# Upside down goat!;)



## kenzie (Sep 22, 2013)

This is my little one year old boer wether named Murray being a little ham!!


----------



## NyGoatMom (Jan 26, 2013)

Cute


----------



## kenzie (Sep 22, 2013)

Thank you!!


----------



## dallaskdixie (Jan 3, 2014)

look at these two little buddies. Murray acts like my horse Frosty, she's a ham too.


----------



## kenzie (Sep 22, 2013)

Haha i know Frosty is one haha!!


----------



## dallaskdixie (Jan 3, 2014)

Ya she acts like the big star of the show


----------



## kenzie (Sep 22, 2013)

Haha those are two cute goats which ones are they?


----------



## dallaskdixie (Jan 3, 2014)

Dixie is the bigger one and Honey is the small one and trust me she is no honey! Haha


----------



## dallaskdixie (Jan 3, 2014)

H






. Here's another ham!


----------



## kenzie (Sep 22, 2013)

Aww too cute!!


----------



## dallaskdixie (Jan 3, 2014)

Ya little Clyde is so fat now his horns are getting big.


----------



## toth boer goats (Jul 20, 2008)

LOL, too cute.


----------



## dallaskdixie (Jan 3, 2014)

Ya we just got him a few weeks ago


----------



## kenzie (Sep 22, 2013)

How is clyde doing?


----------



## dallaskdixie (Jan 3, 2014)

He's getting fat and fuzzy. I think he's got something. He's got the runs.

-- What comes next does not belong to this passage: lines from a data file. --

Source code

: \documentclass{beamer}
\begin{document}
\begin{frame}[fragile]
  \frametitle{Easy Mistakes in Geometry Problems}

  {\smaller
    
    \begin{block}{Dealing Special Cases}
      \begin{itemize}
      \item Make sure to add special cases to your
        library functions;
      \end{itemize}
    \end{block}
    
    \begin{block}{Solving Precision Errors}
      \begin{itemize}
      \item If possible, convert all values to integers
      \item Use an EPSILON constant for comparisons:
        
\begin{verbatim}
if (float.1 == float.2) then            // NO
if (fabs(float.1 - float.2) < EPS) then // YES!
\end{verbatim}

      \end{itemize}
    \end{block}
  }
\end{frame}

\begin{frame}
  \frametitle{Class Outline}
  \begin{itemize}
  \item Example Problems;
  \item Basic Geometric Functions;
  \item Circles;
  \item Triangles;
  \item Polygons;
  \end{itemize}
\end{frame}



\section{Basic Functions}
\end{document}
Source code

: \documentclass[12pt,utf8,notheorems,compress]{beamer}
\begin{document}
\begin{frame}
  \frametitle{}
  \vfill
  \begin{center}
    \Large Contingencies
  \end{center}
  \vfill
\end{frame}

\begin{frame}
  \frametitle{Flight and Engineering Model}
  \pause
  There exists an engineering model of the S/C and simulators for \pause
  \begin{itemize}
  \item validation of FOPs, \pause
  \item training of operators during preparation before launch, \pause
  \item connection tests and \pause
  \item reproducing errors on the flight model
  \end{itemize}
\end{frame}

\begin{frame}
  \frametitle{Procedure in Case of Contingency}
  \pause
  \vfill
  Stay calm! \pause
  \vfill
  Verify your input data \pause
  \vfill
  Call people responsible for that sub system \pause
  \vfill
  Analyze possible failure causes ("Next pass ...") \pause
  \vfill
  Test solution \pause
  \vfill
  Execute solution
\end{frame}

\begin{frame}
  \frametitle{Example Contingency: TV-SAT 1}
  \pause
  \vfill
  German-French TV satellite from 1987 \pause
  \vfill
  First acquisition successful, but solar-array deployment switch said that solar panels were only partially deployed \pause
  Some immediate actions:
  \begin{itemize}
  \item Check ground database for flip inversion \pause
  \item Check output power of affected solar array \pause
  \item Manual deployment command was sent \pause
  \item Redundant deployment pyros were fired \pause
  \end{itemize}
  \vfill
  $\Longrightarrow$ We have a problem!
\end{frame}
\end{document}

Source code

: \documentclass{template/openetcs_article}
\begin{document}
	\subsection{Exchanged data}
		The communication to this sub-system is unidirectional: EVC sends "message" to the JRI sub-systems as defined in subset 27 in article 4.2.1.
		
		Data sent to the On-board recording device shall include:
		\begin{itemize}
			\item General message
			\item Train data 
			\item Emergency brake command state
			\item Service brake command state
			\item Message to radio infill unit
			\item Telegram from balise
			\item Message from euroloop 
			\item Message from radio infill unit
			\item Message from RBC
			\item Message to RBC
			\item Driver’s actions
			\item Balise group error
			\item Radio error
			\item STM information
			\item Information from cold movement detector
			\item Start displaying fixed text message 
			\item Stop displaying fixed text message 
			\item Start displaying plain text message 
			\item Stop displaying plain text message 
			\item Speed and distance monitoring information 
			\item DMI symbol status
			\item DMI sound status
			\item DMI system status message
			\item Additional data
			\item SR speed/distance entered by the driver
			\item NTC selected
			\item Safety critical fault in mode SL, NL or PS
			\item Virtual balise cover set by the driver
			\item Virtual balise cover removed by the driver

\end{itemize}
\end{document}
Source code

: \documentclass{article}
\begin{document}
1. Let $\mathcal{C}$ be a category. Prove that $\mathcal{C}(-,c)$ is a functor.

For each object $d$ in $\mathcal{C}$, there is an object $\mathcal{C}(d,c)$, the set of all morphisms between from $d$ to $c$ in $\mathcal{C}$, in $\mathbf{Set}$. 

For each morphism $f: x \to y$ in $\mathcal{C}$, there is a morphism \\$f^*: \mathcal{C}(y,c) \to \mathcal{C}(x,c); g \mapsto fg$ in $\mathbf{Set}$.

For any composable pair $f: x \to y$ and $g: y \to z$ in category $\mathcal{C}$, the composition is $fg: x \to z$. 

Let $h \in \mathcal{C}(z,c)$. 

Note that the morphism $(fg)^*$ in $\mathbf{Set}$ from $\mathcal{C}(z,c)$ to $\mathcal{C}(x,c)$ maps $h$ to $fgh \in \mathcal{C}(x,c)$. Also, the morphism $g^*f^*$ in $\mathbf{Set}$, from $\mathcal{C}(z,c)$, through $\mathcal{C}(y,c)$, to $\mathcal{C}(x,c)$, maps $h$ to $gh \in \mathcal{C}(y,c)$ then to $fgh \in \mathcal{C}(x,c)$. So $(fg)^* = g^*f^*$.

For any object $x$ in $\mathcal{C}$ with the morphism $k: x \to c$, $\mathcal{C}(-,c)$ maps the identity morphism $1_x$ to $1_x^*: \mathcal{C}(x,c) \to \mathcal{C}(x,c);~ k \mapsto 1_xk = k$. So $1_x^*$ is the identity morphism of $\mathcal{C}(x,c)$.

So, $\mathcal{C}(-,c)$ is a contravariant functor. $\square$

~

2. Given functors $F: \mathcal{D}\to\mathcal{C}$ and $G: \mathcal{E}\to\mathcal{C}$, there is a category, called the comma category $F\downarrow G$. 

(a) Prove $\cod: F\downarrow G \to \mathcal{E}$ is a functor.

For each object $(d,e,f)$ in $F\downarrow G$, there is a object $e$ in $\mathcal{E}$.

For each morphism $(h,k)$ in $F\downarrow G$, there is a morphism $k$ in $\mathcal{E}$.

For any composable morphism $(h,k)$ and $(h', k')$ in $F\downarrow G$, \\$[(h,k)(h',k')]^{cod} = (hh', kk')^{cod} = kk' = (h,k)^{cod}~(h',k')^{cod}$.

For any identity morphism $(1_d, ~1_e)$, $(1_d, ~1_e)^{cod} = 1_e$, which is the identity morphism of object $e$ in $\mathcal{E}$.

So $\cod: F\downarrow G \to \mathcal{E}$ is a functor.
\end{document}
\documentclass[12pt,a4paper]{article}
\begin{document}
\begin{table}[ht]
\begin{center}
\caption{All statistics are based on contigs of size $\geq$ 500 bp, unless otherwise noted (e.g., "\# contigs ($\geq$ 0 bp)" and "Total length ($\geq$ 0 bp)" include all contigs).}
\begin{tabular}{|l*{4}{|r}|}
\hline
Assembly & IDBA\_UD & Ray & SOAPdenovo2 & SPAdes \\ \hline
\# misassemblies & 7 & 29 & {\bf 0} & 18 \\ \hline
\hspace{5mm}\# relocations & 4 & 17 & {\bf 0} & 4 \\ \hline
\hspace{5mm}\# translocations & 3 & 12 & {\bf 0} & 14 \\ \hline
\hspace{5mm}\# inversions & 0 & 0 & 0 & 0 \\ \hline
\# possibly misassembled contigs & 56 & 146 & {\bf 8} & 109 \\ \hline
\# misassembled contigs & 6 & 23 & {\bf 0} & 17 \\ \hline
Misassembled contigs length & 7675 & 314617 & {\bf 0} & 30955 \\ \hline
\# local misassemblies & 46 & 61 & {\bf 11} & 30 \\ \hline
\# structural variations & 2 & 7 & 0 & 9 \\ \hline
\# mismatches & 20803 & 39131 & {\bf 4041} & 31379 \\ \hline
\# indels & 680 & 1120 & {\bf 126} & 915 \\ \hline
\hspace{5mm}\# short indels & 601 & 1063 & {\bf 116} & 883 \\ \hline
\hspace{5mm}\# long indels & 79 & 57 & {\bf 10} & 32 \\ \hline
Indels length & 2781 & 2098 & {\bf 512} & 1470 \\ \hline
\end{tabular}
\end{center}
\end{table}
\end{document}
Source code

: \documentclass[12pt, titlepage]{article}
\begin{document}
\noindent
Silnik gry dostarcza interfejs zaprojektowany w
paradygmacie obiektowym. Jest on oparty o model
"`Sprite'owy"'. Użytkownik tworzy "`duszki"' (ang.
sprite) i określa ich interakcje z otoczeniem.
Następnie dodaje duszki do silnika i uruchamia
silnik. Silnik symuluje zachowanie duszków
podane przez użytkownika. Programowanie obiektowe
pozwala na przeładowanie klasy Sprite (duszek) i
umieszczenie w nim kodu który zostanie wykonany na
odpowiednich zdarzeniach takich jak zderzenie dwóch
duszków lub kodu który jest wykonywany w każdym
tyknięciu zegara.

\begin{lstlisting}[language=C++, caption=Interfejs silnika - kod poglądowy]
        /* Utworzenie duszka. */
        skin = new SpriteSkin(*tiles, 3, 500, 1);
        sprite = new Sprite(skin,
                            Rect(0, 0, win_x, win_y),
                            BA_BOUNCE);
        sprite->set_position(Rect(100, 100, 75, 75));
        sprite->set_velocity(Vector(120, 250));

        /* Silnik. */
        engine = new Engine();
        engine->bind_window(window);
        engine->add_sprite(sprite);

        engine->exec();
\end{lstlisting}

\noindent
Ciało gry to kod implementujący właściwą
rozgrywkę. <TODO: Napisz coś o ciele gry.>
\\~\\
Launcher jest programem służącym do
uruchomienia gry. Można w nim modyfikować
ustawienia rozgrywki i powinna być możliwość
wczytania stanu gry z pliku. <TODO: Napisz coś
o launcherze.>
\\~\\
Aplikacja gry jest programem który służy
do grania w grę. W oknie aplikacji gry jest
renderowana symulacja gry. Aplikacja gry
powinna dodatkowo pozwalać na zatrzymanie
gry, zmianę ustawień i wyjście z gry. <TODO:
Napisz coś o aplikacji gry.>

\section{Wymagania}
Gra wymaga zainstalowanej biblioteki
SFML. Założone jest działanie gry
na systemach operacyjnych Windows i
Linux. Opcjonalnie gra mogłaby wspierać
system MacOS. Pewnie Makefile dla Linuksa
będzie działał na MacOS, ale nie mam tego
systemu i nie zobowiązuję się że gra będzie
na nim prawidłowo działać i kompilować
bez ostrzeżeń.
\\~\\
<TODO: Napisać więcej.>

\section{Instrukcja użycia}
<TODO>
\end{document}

If that's not what you mean text me


----------



## kenzie (Sep 22, 2013)

If he has the runs start a new thread under health and wellness and people can help you, are you giving him any meds or did u change his feed recently?


----------



## dallaskdixie (Jan 3, 2014)

Trevor's feeding them idk whether he's changed the feed or not


----------



## kenzie (Sep 22, 2013)

That may be it cause if we ever change feed then they will start the runs


----------



## dallaskdixie (Jan 3, 2014)

He's also got eye gunk real bad


----------



## kenzie (Sep 22, 2013)

Yea you should start a thread


----------



## dallaskdixie (Jan 3, 2014)

Ahite how do you do that?


----------



## kenzie (Sep 22, 2013)

Private message me


----------